But now, I shall digress in my account.
In 2002, I wrote this piece, when my memory of this meeting was much fresher, I shall now recount what I wrote then.
‘My father was a friend of Francis, and they shared many interests. Primarily, a curiosity about how human beings try to make sense of the world; the spiritual journeys that we take; and the longing for transcendence and ‘meaning structure’. Francis saw my father as a one-off urbanite shaman. But I was no match for Francis’ formidable intellect. He had the questions – but I was unable to provide the answers’.
In despair, Francis decided to show me round his splendid front room, patiently describing the various pieces and their provenance to me. I was engrossed and fascinated. Francis appeared exhausted. Later, he went off to make some coffee; and I was told to sit and ‘relax’ on the sofa. As I was still considerably in awe of him, this was difficult’.

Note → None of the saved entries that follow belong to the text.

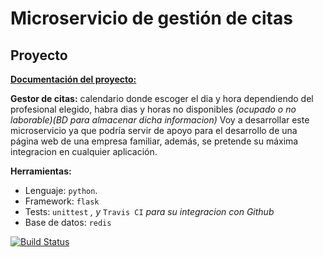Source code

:# Microservicio de gestión de citas

## Proyecto

[__Documentación del proyecto:__](https://widowert.github.io/ProyectoIV/doc/description)

__Gestor de citas:__
calendario donde escoger el dia y hora dependiendo del profesional elegido,
habra dias y horas no disponibles _(ocupado o no laborable)(BD para almacenar dicha informacion)_
Voy a desarrollar este microservicio ya que podría servir de apoyo para el desarrollo de una página web de una empresa familiar, además, se pretende su máxima integracion en cualquier aplicación.

__Herramientas:__
+ Lenguaje: `python`.
+ Framework: `flask`
+ Tests: `unittest` _, y_ `Travis CI` _para su integracion con Github_
+ Base de datos: `redis`

[![Build Status](https://travis-ci.org/widowert/ProyectoIV.svg?branch=master)](https://travis-ci.org/widowert/ProyectoIV)
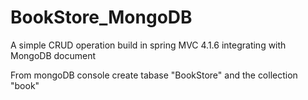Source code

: # BookStore_MongoDB
A simple CRUD operation build in spring MVC 4.1.6 integrating with MongoDB document

From mongoDB console create tabase "BookStore" and the collection "book"

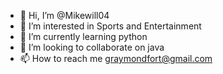 - 👋 Hi, I’m @Mikewill04
- 👀 I’m interested in Sports and Entertainment 
- 🌱 I’m currently learning python
- 💞️ I’m looking to collaborate on java
- 📫 How to reach me graymondfort@gmail.com

<!---
Mikewill04/Mikewill04 is a ✨ special ✨ repository because its `README.md` (this file) appears on your GitHub profile.
You can click the Preview link to take a look at your changes.
--->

In a gentle, but rather schoolmasterly way, Francis then announced that he was going to ‘play me some music’, and that I must listen to it very carefully. I noticed that in his living room he had the latest, most up-to-date state-of-the-art sound system available at the time: equipment straight out of Hi-Fi News.

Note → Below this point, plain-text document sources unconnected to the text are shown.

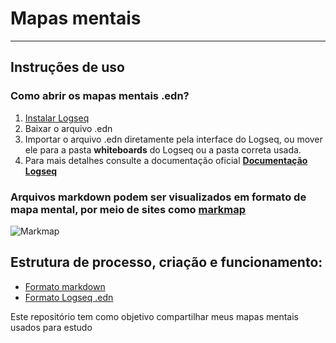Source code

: # Mapas mentais

---

## Instruções de uso

### Como abrir os mapas mentais .edn?
1. [Instalar Logseq](https://logseq.com/)
2. Baixar o arquivo .edn
3. Importar o arquivo .edn diretamente pela interface do Logseq, ou mover ele para a pasta **whiteboards** do Logseq ou a pasta correta usada.
4. Para mais detalhes consulte a documentação oficial **[Documentação Logseq](https://github.com/logseq/logseq)**

### Arquivos markdown podem ser visualizados em formato de mapa mental, por meio de sites como [markmap](https://markmap.js.org/repl)
![Markmap](../assets/markdown_mind_map.png)

## Estrutura de processo, criação e funcionamento:
- [Formato markdown](markdowns/process-structure.md)
- [Formato Logseq .edn](whiteboards/process-structure.md)


Este repositório tem como objetivo compartilhar meus mapas mentais usados para estudo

Gingerly, I lay back against the velvet upholstery, and waited. The it began: the gloriously optimistic first movement of Bach’s Cantata 140 – Wachet Auf! – with its tremendously upflifting ‘Chorus’.
It was the first time in my life of twenty-five years that I had heard such music. My very first Bach cantata. I was entranced, and totally enraptured by the ‘chorale melody’.
Francis smiled wearily at me.
To him, I must’ve appeared to be a lightweight; a mere tyro. A twentieth-century girl more used to Bob Dylan and the Beatles, although, in fact, I had been collecting recordings of music by, Beethoven, Dvorak , Sibelius and other compusers since I was ten years old.